8   Heraclitusstudent   2013 Dec 12, 9:47am  

curious2 says

Everyone pays taxes, except the "charity" hospitals

And the church. So what?

curious2 says

Obamacare shifts the cost, which you can call "spreading" if you want, but it does not reduce the cost; to the contrary, it increases the cost.

If you still care for the same sick people, so with the same costs, and spread that cost to more people then it is a mathematical fact that more coverage leads to less cost by person.

Now of course if you keep a structure where insurances/hospitals/doctors have not real competition, and keep the same prices for each person regardless of their costs then you have a problem.

But there are at least efforts on that side too.

curious2 says

but your favored "solution" is to spend even more.

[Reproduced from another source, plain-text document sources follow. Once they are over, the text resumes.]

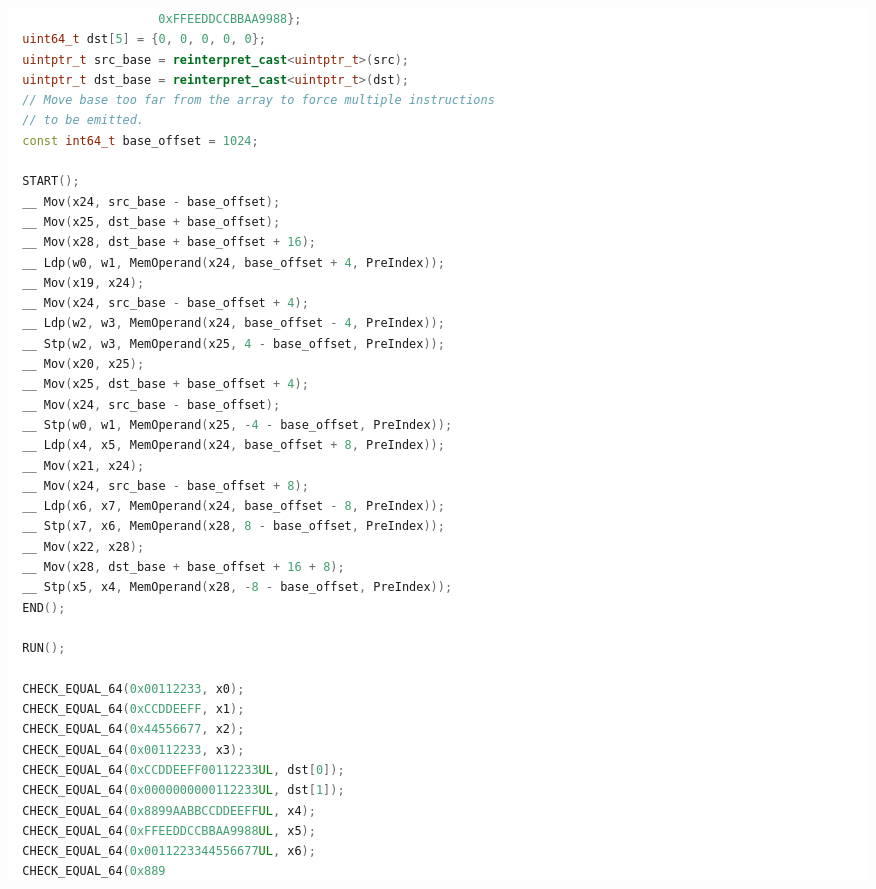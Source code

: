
 ```cpp
                     0xFFEEDDCCBBAA9988};
  uint64_t dst[5] = {0, 0, 0, 0, 0};
  uintptr_t src_base = reinterpret_cast<uintptr_t>(src);
  uintptr_t dst_base = reinterpret_cast<uintptr_t>(dst);
  // Move base too far from the array to force multiple instructions
  // to be emitted.
  const int64_t base_offset = 1024;

  START();
  __ Mov(x24, src_base - base_offset);
  __ Mov(x25, dst_base + base_offset);
  __ Mov(x28, dst_base + base_offset + 16);
  __ Ldp(w0, w1, MemOperand(x24, base_offset + 4, PreIndex));
  __ Mov(x19, x24);
  __ Mov(x24, src_base - base_offset + 4);
  __ Ldp(w2, w3, MemOperand(x24, base_offset - 4, PreIndex));
  __ Stp(w2, w3, MemOperand(x25, 4 - base_offset, PreIndex));
  __ Mov(x20, x25);
  __ Mov(x25, dst_base + base_offset + 4);
  __ Mov(x24, src_base - base_offset);
  __ Stp(w0, w1, MemOperand(x25, -4 - base_offset, PreIndex));
  __ Ldp(x4, x5, MemOperand(x24, base_offset + 8, PreIndex));
  __ Mov(x21, x24);
  __ Mov(x24, src_base - base_offset + 8);
  __ Ldp(x6, x7, MemOperand(x24, base_offset - 8, PreIndex));
  __ Stp(x7, x6, MemOperand(x28, 8 - base_offset, PreIndex));
  __ Mov(x22, x28);
  __ Mov(x28, dst_base + base_offset + 16 + 8);
  __ Stp(x5, x4, MemOperand(x28, -8 - base_offset, PreIndex));
  END();

  RUN();

  CHECK_EQUAL_64(0x00112233, x0);
  CHECK_EQUAL_64(0xCCDDEEFF, x1);
  CHECK_EQUAL_64(0x44556677, x2);
  CHECK_EQUAL_64(0x00112233, x3);
  CHECK_EQUAL_64(0xCCDDEEFF00112233UL, dst[0]);
  CHECK_EQUAL_64(0x0000000000112233UL, dst[1]);
  CHECK_EQUAL_64(0x8899AABBCCDDEEFFUL, x4);
  CHECK_EQUAL_64(0xFFEEDDCCBBAA9988UL, x5);
  CHECK_EQUAL_64(0x0011223344556677UL, x6);
  CHECK_EQUAL_64(0x889
```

No. I just said that spreading the costs would help.

curious2 says

largely to stop Americans going to Mexico for lower prices

I doubt people who have medical emergencies go to Mexico.

9   curious2   2013 Dec 12, 9:50am  

Heraclitusstudent says

And the church. So what?

So, taxpayers are contributing to "charity" hospitals, whether they also buy insurance or not. If you object to churches claiming tax exemption, that isn't a reason to require everyone to tithe, even though spreading the cost of churches would (in your view) reduce the cost per person. I doubt whether mandatory tithing would reduce the cost of churches, even on a per capita basis; more likely it would lead to more gold plated steeples, along the lines the NY Times wrote about when describing CPMC.

Heraclitusstudent says

medical emergencies....

account for a tiny fraction of medical spending, for example hospital emergency departments are less than 5%. Even if you add in urgent care clinics, you're still in single digits. The big $$$ is in "chronic care," including Homefool's toxic SSRI placebos. Putting more people on toxic placebos, and spreading the cost, doesn't help anyone other than the revenue recipients.